Your other answer though seemed to indicate that there was some inherent
difference between "text" and "binary" RCS file contents. This is not
so. While it's true that there can be a flag in an RCS file that says
tools using the data from that entire file should be treated in some way
uniquely, the data in an RCS file is, in reality, always "binary",
i.e. opaque:
Strings are enclosed by @. If a string contains a @, it
must be doubled; otherwise, strings can contain arbitrary
binary data.
It is the tool(s) that we use to generate the deltas between two files
which treat the data in those files as lines of text.
Even if we delve deeper into what goes in a "text" section of an RCS
file, as described by CVS' doc/RCSFILES notes, there's still nothing
that differentiates binary and lines-of-text content. So long as your
version of "diff" can handle lines of arbitrary length then there's no
problem -- the diff just doesn't make sense to any normal human. You
can even diff completely unrelated binary files and still end up with
something that "works" and can be stored as a legal delta.

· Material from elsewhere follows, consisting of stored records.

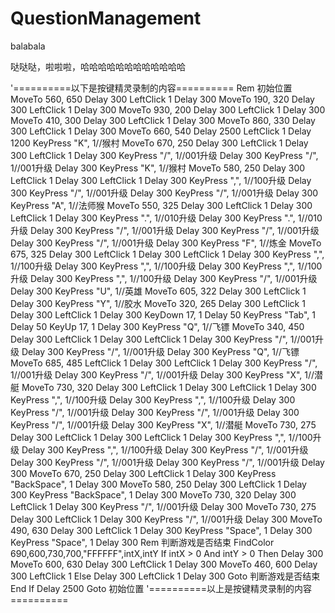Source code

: # QuestionManagement

balabala

哒哒哒，啦啦啦，哈哈哈哈哈哈哈哈哈哈哈哈


'==========以下是按键精灵录制的内容==========
Rem 初始位置
MoveTo 560, 650
Delay 300
LeftClick 1
Delay 300
MoveTo 190, 320
Delay 300
LeftClick 1
Delay 300
MoveTo 930, 200
Delay 300
LeftClick 1
Delay 300
MoveTo 410, 300
Delay 300
LeftClick 1
Delay 300
MoveTo 860, 330
Delay 300
LeftClick 1
Delay 300
MoveTo 660, 540
Delay 2500
LeftClick 1
Delay 1200
KeyPress "K", 1//猴村
MoveTo 670, 250
Delay 300
LeftClick 1
Delay 300
LeftClick 1
Delay 300
KeyPress "/", 1//001升级
Delay 300
KeyPress "/", 1//001升级
Delay 300
KeyPress "K", 1//猴村
MoveTo 580, 250
Delay 300
LeftClick 1
Delay 300
LeftClick 1
Delay 300
KeyPress ",", 1//100升级
Delay 300
KeyPress "/", 1//001升级
Delay 300
KeyPress "/", 1//001升级
Delay 300
KeyPress "A", 1//法师猴
MoveTo 550, 325
Delay 300
LeftClick 1
Delay 300
LeftClick 1
Delay 300
KeyPress ".", 1//010升级
Delay 300
KeyPress ".", 1//010升级
Delay 300
KeyPress "/", 1//001升级
Delay 300
KeyPress "/", 1//001升级
Delay 300
KeyPress "/", 1//001升级
Delay 300
KeyPress "F", 1//炼金
MoveTo 675, 325
Delay 300
LeftClick 1
Delay 300
LeftClick 1
Delay 300
KeyPress ",", 1//100升级
Delay 300
KeyPress ",", 1//100升级
Delay 300
KeyPress ",", 1//100升级
Delay 300
KeyPress ",", 1//100升级
Delay 300
KeyPress "/", 1//001升级
Delay 300
KeyPress "U", 1//英雄
MoveTo 605, 322
Delay 300
LeftClick 1
Delay 300
KeyPress "Y", 1//胶水
MoveTo 320, 265
Delay 300
LeftClick 1
Delay 300
LeftClick 1
Delay 300
KeyDown 17, 1
Delay 50
KeyPress "Tab", 1
Delay 50
KeyUp 17, 1
Delay 300
KeyPress "Q", 1//飞镖
MoveTo 340, 450
Delay 300
LeftClick 1
Delay 300
LeftClick 1
Delay 300
KeyPress "/", 1//001升级
Delay 300
KeyPress "/", 1//001升级
Delay 300
KeyPress "Q", 1//飞镖
MoveTo 685, 485
LeftClick 1
Delay 300
LeftClick 1
Delay 300
KeyPress "/", 1//001升级
Delay 300
KeyPress "/", 1//001升级
Delay 300
KeyPress "X", 1//潜艇
MoveTo 730, 320
Delay 300
LeftClick 1
Delay 300
LeftClick 1
Delay 300
KeyPress ",", 1//100升级
Delay 300
KeyPress ",", 1//100升级
Delay 300
KeyPress "/", 1//001升级
Delay 300
KeyPress "/", 1//001升级
Delay 300
KeyPress "/", 1//001升级
Delay 300
KeyPress "X", 1//潜艇
MoveTo 730, 275
Delay 300
LeftClick 1
Delay 300
LeftClick 1
Delay 300
KeyPress ",", 1//100升级
Delay 300
KeyPress ",", 1//100升级
Delay 300
KeyPress "/", 1//001升级
Delay 300
KeyPress "/", 1//001升级
Delay 300
KeyPress "/", 1//001升级
Delay 300
MoveTo 670, 250
Delay 300
LeftClick 1
Delay 300
KeyPress "BackSpace", 1
Delay 300
MoveTo 580, 250
Delay 300
LeftClick 1
Delay 300
KeyPress "BackSpace", 1
Delay 300
MoveTo 730, 320
Delay 300
LeftClick 1
Delay 300
KeyPress "/", 1//001升级
Delay 300
MoveTo 730, 275
Delay 300
LeftClick 1
Delay 300
KeyPress "/", 1//001升级
Delay 300
MoveTo 490, 630
Delay 300
LeftClick 1
Delay 300
KeyPress "Space", 1
Delay 300
KeyPress "Space", 1
Delay 300
Rem 判断游戏是否结束
FindColor 690,600,730,700,"FFFFFF",intX,intY
If intX > 0 And intY > 0 Then
                Delay 300
MoveTo 600, 630
                Delay 300
    LeftClick 1
                Delay 300
    MoveTo 460, 600
            Delay 300
        LeftClick 1
    Else
        Delay 300
        LeftClick 1
        Delay 300
Goto 判断游戏是否结束
End If
        Delay 2500
Goto 初始位置
'==========以上是按键精灵录制的内容==========
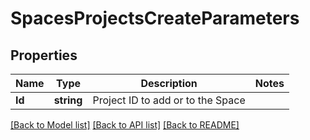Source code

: # SpacesProjectsCreateParameters

## Properties

Name | Type | Description | Notes
------------ | ------------- | ------------- | -------------
**Id** | **string** | Project ID to add or to the Space | 

[[Back to Model list]](../README.md#documentation-for-models) [[Back to API list]](../README.md#documentation-for-api-endpoints) [[Back to README]](../README.md)


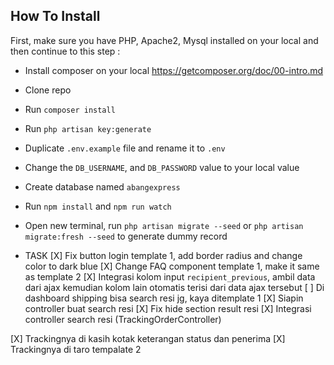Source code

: ## How To Install

First, make sure you have PHP, Apache2, Mysql installed on your local and then continue to this step :
- Install composer on your local https://getcomposer.org/doc/00-intro.md
- Clone repo
- Run `composer install`
- Run `php artisan key:generate`
- Duplicate `.env.example` file and rename it to `.env`
- Change the `DB_USERNAME`, and `DB_PASSWORD` value to your local value
- Create database named `abangexpress`
- Run `npm install` and `npm run watch`
- Open new terminal, run `php artisan migrate --seed` or 
`php artisan migrate:fresh --seed` to generate dummy record


- TASK
[X] Fix button login template 1, add border radius and change color to dark blue
[X] Change FAQ component template 1, make it same as template 2
[X] Integrasi kolom input `recipient_previous`, ambil data dari ajax kemudian
kolom lain otomatis terisi dari data ajax tersebut
[ ] Di dashboard shipping bisa search resi jg, kaya ditemplate 1
[X] Siapin controller buat search resi
[X] Fix hide section result resi
[X] Integrasi controller search resi (TrackingOrderController)

[X] Trackingnya di kasih kotak keterangan status dan penerima
[X] Trackingnya di taro tempalate 2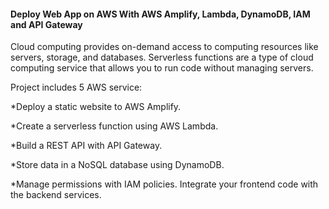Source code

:  #### Deploy Web App on AWS With AWS Amplify, Lambda, DynamoDB, IAM and API Gateway
   Cloud computing provides on-demand access to computing resources like servers, storage, and databases. Serverless functions are a type of cloud computing service that allows you to run code without managing servers.

   Project includes 5 AWS service:

*Deploy a static website to AWS Amplify.

*Create a serverless function using AWS Lambda.

*Build a REST API with API Gateway.

*Store data in a NoSQL database using DynamoDB.

*Manage permissions with IAM policies. Integrate your frontend code with the backend services.
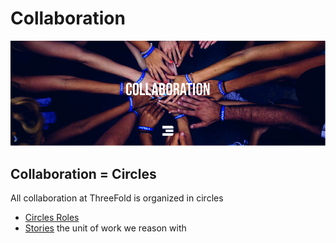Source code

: # Collaboration

![](images/collaboration-header.jpg)

## Collaboration = Circles

All collaboration at ThreeFold is organized in circles

- [Circles Roles](/docs/collaboration/circles_roles.md)
- [Stories](/docs/collaboration/stories.md) the unit of work we reason with
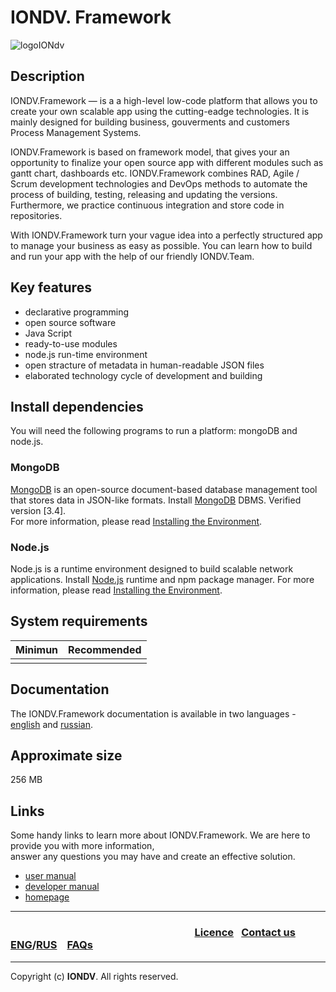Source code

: # IONDV. Framework 
![logoIONdv](https://jobfilter.ru/uploaded_files/images/2017/01/24/159101/sm_U5eOsz95kjNWf_I7.png)
## Description  
IONDV.Framework —  is a a high-level low-code platform that allows you to create your own scalable app using the cutting-eadge technologies. It is mainly designed for building business, gouverments and customers Process Management Systems.

IONDV.Framework is based on framework model, that gives your an opportunity to finalize your open source app with different modules such as gantt chart, dashboards etc. 
IONDV.Framework combines RAD, Agile / Scrum development technologies and DevOps methods to automate the process of building, testing, releasing and updating the versions. Furthermore, we practice continuous integration and store code in repositories.

With IONDV.Framework turn your vague idea into a perfectly structured app to manage your business as easy as possible. You can learn how to build and run your app with the help of our friendly IONDV.Team.

## Key features  

* declarative programming
* open source software
* Java Script 
* ready-to-use modules
* node.js run-time environment
* open stracture of metadata in human-readable JSON files
* elaborated technology cycle of development and building

## Install dependencies
You will need the following programs to run a platform: mongoDВ and node.js.

### MongoDB
[MongoDB](<https://www.mongodb.com/what-is-mongodb>) is an open-source document-based database management tool that stores data in JSON-like formats. Install [MongoDB](https://www.mongodb.org/) DBMS. Verified version [3.4].  
For more information, please read [Installing the Environment](<https://git.iondv.ru/ION/platform/blob/IONCORE-480/docs/ru/1_system_deployment/basic_settings/step1_installing_environment.md>).

### Node.js
Node.js is a runtime environment designed to build scalable network applications. Install [Node.js](<https://nodejs.org/en/>) runtime and npm package manager. For more information, please read [Installing the Environment](<https://git.iondv.ru/ION/platform/blob/IONCORE-480/docs/ru/1_system_deployment/basic_settings/step1_installing_environment.md>).

## System requirements
| Minimun    | Recommended   |  
| -------    | ------        |  
|            |               | 

## Documentation 
The IONDV.Framework documentation is available in two languages - [english](/docs/en/index.md) and [russian](/docs/ru/readme.md).
## Approximate size
256 MB

## Links
Some handy links to learn more about IONDV.Framework. We are here to provide you with more information,  
answer any questions you may have and create an effective solution.
* [user manual](user)
* [developer manual](dev)
* [homepage](https://iondv.ru/index.html)  



--------------------------------------------------------------------------  


 ### &ensp;&ensp;&ensp;&ensp;&ensp;&ensp;&ensp;&ensp;&ensp;&ensp;&ensp;&ensp;&ensp;&ensp;&ensp;&ensp;&ensp;&ensp;&ensp;&ensp;&ensp;&ensp;&ensp;&ensp;&ensp;&ensp;&ensp;&ensp;&ensp;&ensp;&ensp;&ensp;&ensp;&ensp;&ensp;&ensp;[Licence](platform/licence.md)&ensp;  [Contact us](https://iondv.ru/index.html) &ensp;  [ENG](/docs/en/index.md)/[RUS](/docs/ru)   &ensp; [FAQs](/faqs.md)          



--------------------------------------------------------------------------  

 Copyright (c) **IONDV**. All rights reserved. 

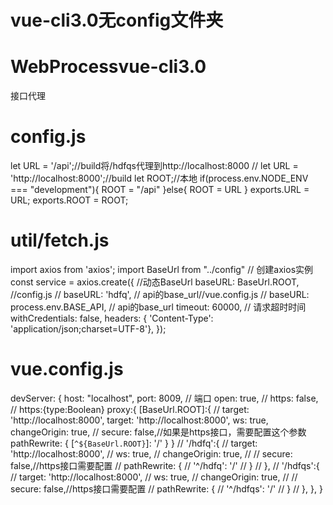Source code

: # vue-cli3.0无config文件夹
# WebProcessvue-cli3.0
接口代理
# config.js
let URL = '/api';//build将/hdfqs代理到http://localhost:8000
// let URL = 'http://localhost:8000';//build
let ROOT;//本地
if(process.env.NODE_ENV === "development"){
    ROOT = "/api"
}else{
    ROOT = URL
}
exports.URL = URL;
exports.ROOT = ROOT;

# util/fetch.js
import axios from 'axios';
import BaseUrl from "../config"
// 创建axios实例
const service = axios.create({
//动态BaseUrl
  baseURL: BaseUrl.ROOT, //config.js
  // baseURL: 'hdfq', // api的base_url//vue.config.js
  // baseURL:  process.env.BASE_API, // api的base_url
  timeout: 60000,                  // 请求超时时间
  withCredentials: false,
  	headers: { 
		'Content-Type': 'application/json;charset=UTF-8'},
});

# vue.config.js
  devServer: {
    host: "localhost",
    port: 8009,     // 端口
    open: true,
    // https: false, // https:{type:Boolean}
    proxy:{
      [BaseUrl.ROOT]:{
        // target: 'http://localhost:8000',
        target: 'http://localhost:8000',
        ws: true,
        changeOrigin: true,
        // secure: false,//如果是https接口，需要配置这个参数
        pathRewrite: {
          [`^${BaseUrl.ROOT}`]: '/'
        }
      }
      // '/hdfq':{
      //     target: 'http://localhost:8000',
      //     ws: true,
      //     changeOrigin: true,
      //     // secure: false,//https接口需要配置
      //     pathRewrite: {
      //       '^/hdfq': '/'
      //     }
      //   },
      //   '/hdfqs':{
      //     target: 'http://localhost:8000',
      //     ws: true,
      //     changeOrigin: true,
      //     // secure: false,//https接口需要配置
      //     pathRewrite: {
      //       '^/hdfqs': '/'
      //     }
      //   },
    },
   }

Someone truly intent on making their pain and suffering worse could in
theory add a flag to "diff" that told it to treat '\n' and '\r\n' as
identical just as there's now a flag that'll treat any amount of
whitespace as identical. Similar hooks could be put in RCS and/or CVS
to use, say, "-kt", to enable their new "diff" flag. That's a very
slippery and dangerous slope though.
People who want to end their pain and suffering will forget about trying
to edit files using idiotic antiquated end-of-line conventions and stick
to just feeding normal text files to their cross-compilers. :-)
Conversely people who want to embrace their antiquated EOL conventions
whole-heartedly could create a version of diff that only used '\r\n' as
an end-of-line and integrate that into RCS and CVS.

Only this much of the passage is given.